Na mesma segunda-feira à noite as afirmações do diretor-geral da OMS já tinham sido traduzidas para o português e propagadas por grupos defensores de Bolsonaro, segundo fontes que se dizem impressionadas com a rapidez desses movimentos. Na semana passada, esses mesmos grupos bolsonaristas atacavam Tedros.

Ontem cedo Bolsonaro comemorou a fala do diretor-geral da OMS, na qual interpretou uma defesa da política dele.

A OMS, acionada para esclarecer as declarações de seu diretor-geral, levou Tedros a tuitar ontem à tarde algumas frases. Visivelmente fez isso para mostrar que sua preocupação era com populações vulneráveis e não tinha nada a ver com a política minimalista de Bolsonaro.
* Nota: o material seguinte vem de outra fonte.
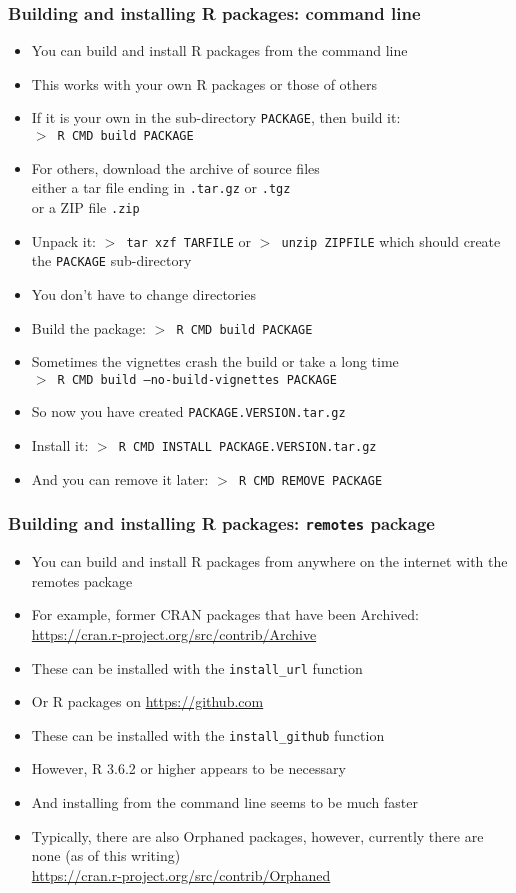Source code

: \documentclass[11pt,pdftex,dvipsnames,usenames,helvetica]{beamer}
\begin{document}
\begin{frame}[fragile]
\frametitle{Building and installing R packages: command line}
\begin{itemize}
\item You can build and install R packages from the command line
\item This works with your own R packages or those of others
\item If it is your own in the sub-directory {\tt PACKAGE},
then build it:\\ {\tt $>$ R CMD build PACKAGE}
\item For others, download the archive of source files\\ either a tar file 
ending in {\tt .tar.gz} or {\tt .tgz}\\ or a ZIP file {\tt .zip}
\item Unpack it: {\tt $>$ tar xzf TARFILE} or 
{\tt $>$ unzip ZIPFILE} which should create the {\tt PACKAGE} sub-directory
\item You don't have to change directories
\item Build the package: {\tt $>$ R CMD build PACKAGE}
\item Sometimes the vignettes crash the build or take a long time\\
{\tt $>$ R CMD build --no-build-vignettes PACKAGE}
\item So now you have created {\tt PACKAGE.VERSION.tar.gz}
\item Install it: {\tt $>$ R CMD INSTALL PACKAGE.VERSION.tar.gz}
\item And you can remove it later: {\tt $>$ R CMD REMOVE PACKAGE}
\end{itemize}

\end{frame}

\begin{frame}[fragile]
\frametitle{Building and installing R packages: {\tt remotes} package}
\begin{itemize}
\item You can build and install R packages from anywhere on the
internet with the remotes package
\item For example, former CRAN packages that have 
been Archived: \url{https://cran.r-project.org/src/contrib/Archive}
\item These can be installed with the {\tt install\_url} function
\item Or R packages on \url{https://github.com}
\item These can be installed with the {\tt install\_github} function
\item However, R 3.6.2 or higher appears to be necessary
\item And installing from the command line seems to be much faster
\item Typically, there are also Orphaned packages, however, currently
there are none (as of this writing)\\
\url{https://cran.r-project.org/src/contrib/Orphaned}
\end{itemize}

\end{frame}
\end{document}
"Eu cresci pobre e compreendo essa realidade", tuitou Tedros. "Apelo aos países para que desenvolvam políticas que forneçam proteção econômica às pessoas que não podem aprender ou trabalhar em meio à pandemia. Solidariedade." E acrescentou: "As pessoas sem renda regular ou qualquer colchão financeiro merecem políticas sociais que garantam dignidade e lhes permitam cumprir as medidas de saúde pública recomendadas." Certos observadores notam que o mandato de Tedros é para tratar de regulamentos sanitários internacionais. A OMS não determina política de um país, e nem Tedros pode dizer o que uma nação pode fazer.

A OMS diz que não compila o que cada país está fazendo na luta contra a pandemia. Mas o exemplo que seus técnicos tem mencionado nos últimos dias é Seattle, a primeira cidade nos EUA que registrou caso de covid-19. O governo local determinou estrito confinamento da população rapidamente e isso começa a dar resultados.

Em entrevista ao Valor, a vice-diretora da OMS, Mariângela Simão, afirmou a: "Nossa recomendação é a mesma [sobre isolamento] e nosso entendimento é de que fazendo o distanciamento social se pode também sair mais rápido da fase de crise."

Ela exemplificou que já tem país, como a Dinamarca, que adotou as recomendações de confinamento, pode controlar mais o número de infectados e agora está afrouxando as medidas restritivas.

"O distanciamento social não é só a maneira mais rápida e melhor para sair das restrições, mas também a melhor maneira de prevenção", disse. "O distanciamento social é extremamente importante [no combate] a uma doença infecciosa. Já está comprovado que a covid-19 pode ser transmitido no período assintomático, quando a pessoa ainda não desenvolveu nenhum sintoma da doença."